The Government of Haryana vide notification dated July 20, 2020 has notified the Factories (Haryana Amendment) Act, 2018 (“Amending Act”) to further amend the Factories Act 1948 (“Act”) as in force in the state of Haryana with immediate effect. The Amending Act, inter alia, has increased threshold limit for applicability of the Act and has also increased the number of hours allowed to work overtime in any quarter.
The following are the changes brought in by the Amending Act:
- Increase in applicability threshold:
For a factory which is carried on with the aid of power, the Act will now apply in the state of Haryana if there are more than 20 (twenty) workers. Similarly, for a factory which is carried on without the aid of power, the Act will now apply if there are more than 40 (forty) workers.

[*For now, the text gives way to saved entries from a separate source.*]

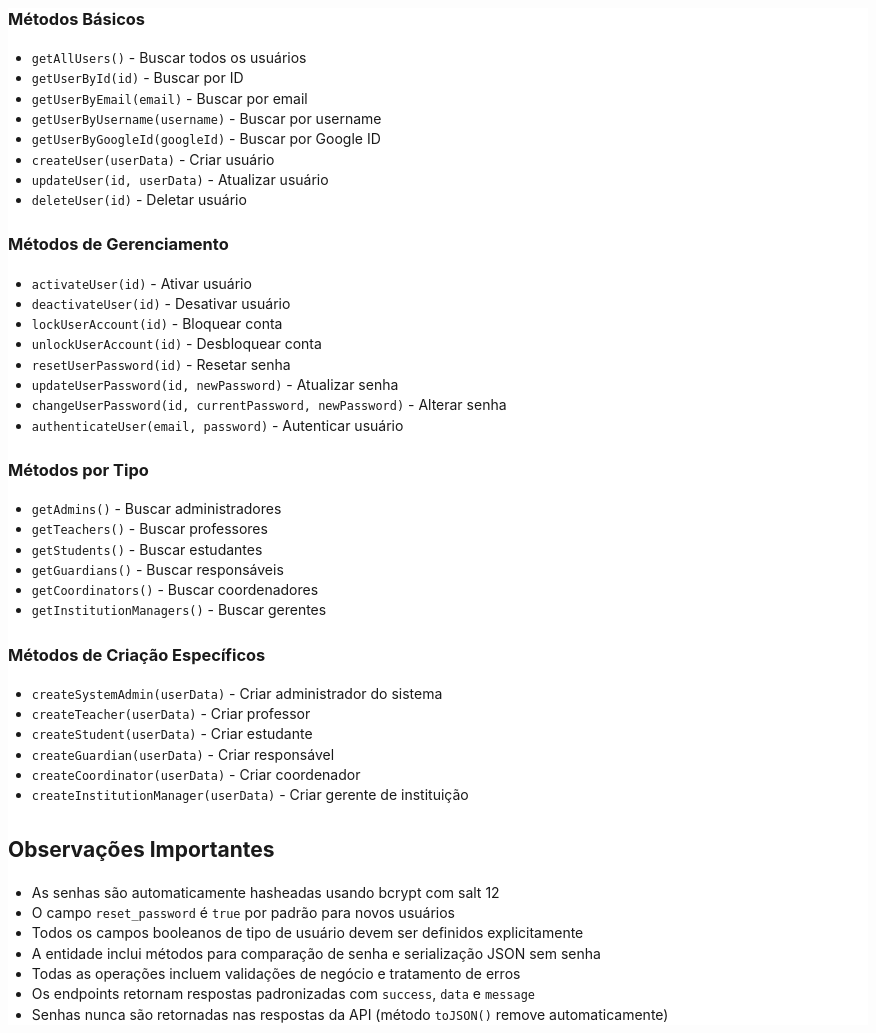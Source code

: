 ### Métodos Básicos
- `getAllUsers()` - Buscar todos os usuários
- `getUserById(id)` - Buscar por ID
- `getUserByEmail(email)` - Buscar por email
- `getUserByUsername(username)` - Buscar por username
- `getUserByGoogleId(googleId)` - Buscar por Google ID
- `createUser(userData)` - Criar usuário
- `updateUser(id, userData)` - Atualizar usuário
- `deleteUser(id)` - Deletar usuário

### Métodos de Gerenciamento
- `activateUser(id)` - Ativar usuário
- `deactivateUser(id)` - Desativar usuário
- `lockUserAccount(id)` - Bloquear conta
- `unlockUserAccount(id)` - Desbloquear conta
- `resetUserPassword(id)` - Resetar senha
- `updateUserPassword(id, newPassword)` - Atualizar senha
- `changeUserPassword(id, currentPassword, newPassword)` - Alterar senha
- `authenticateUser(email, password)` - Autenticar usuário

### Métodos por Tipo
- `getAdmins()` - Buscar administradores
- `getTeachers()` - Buscar professores
- `getStudents()` - Buscar estudantes
- `getGuardians()` - Buscar responsáveis
- `getCoordinators()` - Buscar coordenadores
- `getInstitutionManagers()` - Buscar gerentes

### Métodos de Criação Específicos
- `createSystemAdmin(userData)` - Criar administrador do sistema
- `createTeacher(userData)` - Criar professor
- `createStudent(userData)` - Criar estudante
- `createGuardian(userData)` - Criar responsável
- `createCoordinator(userData)` - Criar coordenador
- `createInstitutionManager(userData)` - Criar gerente de instituição

## Observações Importantes

- As senhas são automaticamente hasheadas usando bcrypt com salt 12
- O campo `reset_password` é `true` por padrão para novos usuários
- Todos os campos booleanos de tipo de usuário devem ser definidos explicitamente
- A entidade inclui métodos para comparação de senha e serialização JSON sem senha
- Todas as operações incluem validações de negócio e tratamento de erros
- Os endpoints retornam respostas padronizadas com `success`, `data` e `message`
- Senhas nunca são retornadas nas respostas da API (método `toJSON()` remove automaticamente)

Earlier, this threshold was 10 (ten) and 20 (twenty) respectively.
- Increase in overtime hours:
Under the Act, the State government has the power to exempt factories from following the provisions of fixed work hours to deal with an exceptional press of work, subject to certain conditions. One such condition is a cap on the number of overtime hours. The Act prescribes that a workman should not be allowed to work overtime for more than 7 (seven) days at a stretch and that the total number of overtime hours in a quarter should not exceed 75 (seventy five) hours. The Amending Act has increased the cap on overtime work hours to 115 (one hundred and fifteen) in a quarter.
- Extending night shift for women workers:
The Act provides that women workers cannot be employed in a factory, except between the hours of 6:00 am 7:00 pm. The Act also provides that State government can vary the time limits. Under the Amending Act, women workers in the state of Haryana will now be allowed to work night shift between 7:00 pm to 6:00 am, provided that adequate safety and security measures are in put in place by factories employing them.
- Power of courts to take cognizance of an offence:
Under the Act, a court can take cognizance of an offence only upon receiving a complaint by the Inspector (as provided under the Act), or by obtaining a prior sanction from the Inspector. The Amending Act has introduced a twin-criteria for courts to take cognizance of any offence committed. Under the Amending Act, a written complaint by an Inspector with a prior sanction in writing from the Chief Inspector is required for the court to take any action. This will ensure that only a valid or genuine complaint will be taken up by courts, thereby avoiding unwarranted litigation.
- Compounding of Offences and introduction of Schedule IV:
A new section, Section 106B has been included, wherein offences mentioned in Schedule IV, may be compounded, if committed for the first time. The fine for such offences do not exceed the amount prescribed under Section 92 of the Act, which is INR 1,00,000 (Indian Rupees One Lakh only).
Schedule IV contains the list of compoundable offences, and it includes, inter alia, not maintaining cleanliness within the factory, not providing drinking water and canteen facilities, not providing urinals and latrines, not imposing any restriction on double employment, non-maintenance of register of workers etc. By introducing Schedule IV and the related provision for compounding of offences, the Amending Act aims to reduce any litigation which may arise out of minor non-compliances, and to provide relief to establishments committing an offence for first time offenders.
The changes brought in by the Amending Act aim to increase the efficiency of factories in a post lockdown environment. The increase in applicability threshold is a relief for smaller factories since it now exempts them from complying with the provisions of the Act. With fewer compliance requirements, small scale industries will be able to increase work efficiency. Further, increasing overtime hours is a measure to meet increased production requirements, considering that the factories were not operational for months, owing to the lockdown. Further, the introduction of Schedule IV which includes the list of compoundable offences and relaxations to first time offenders will also bring about ease in compliance.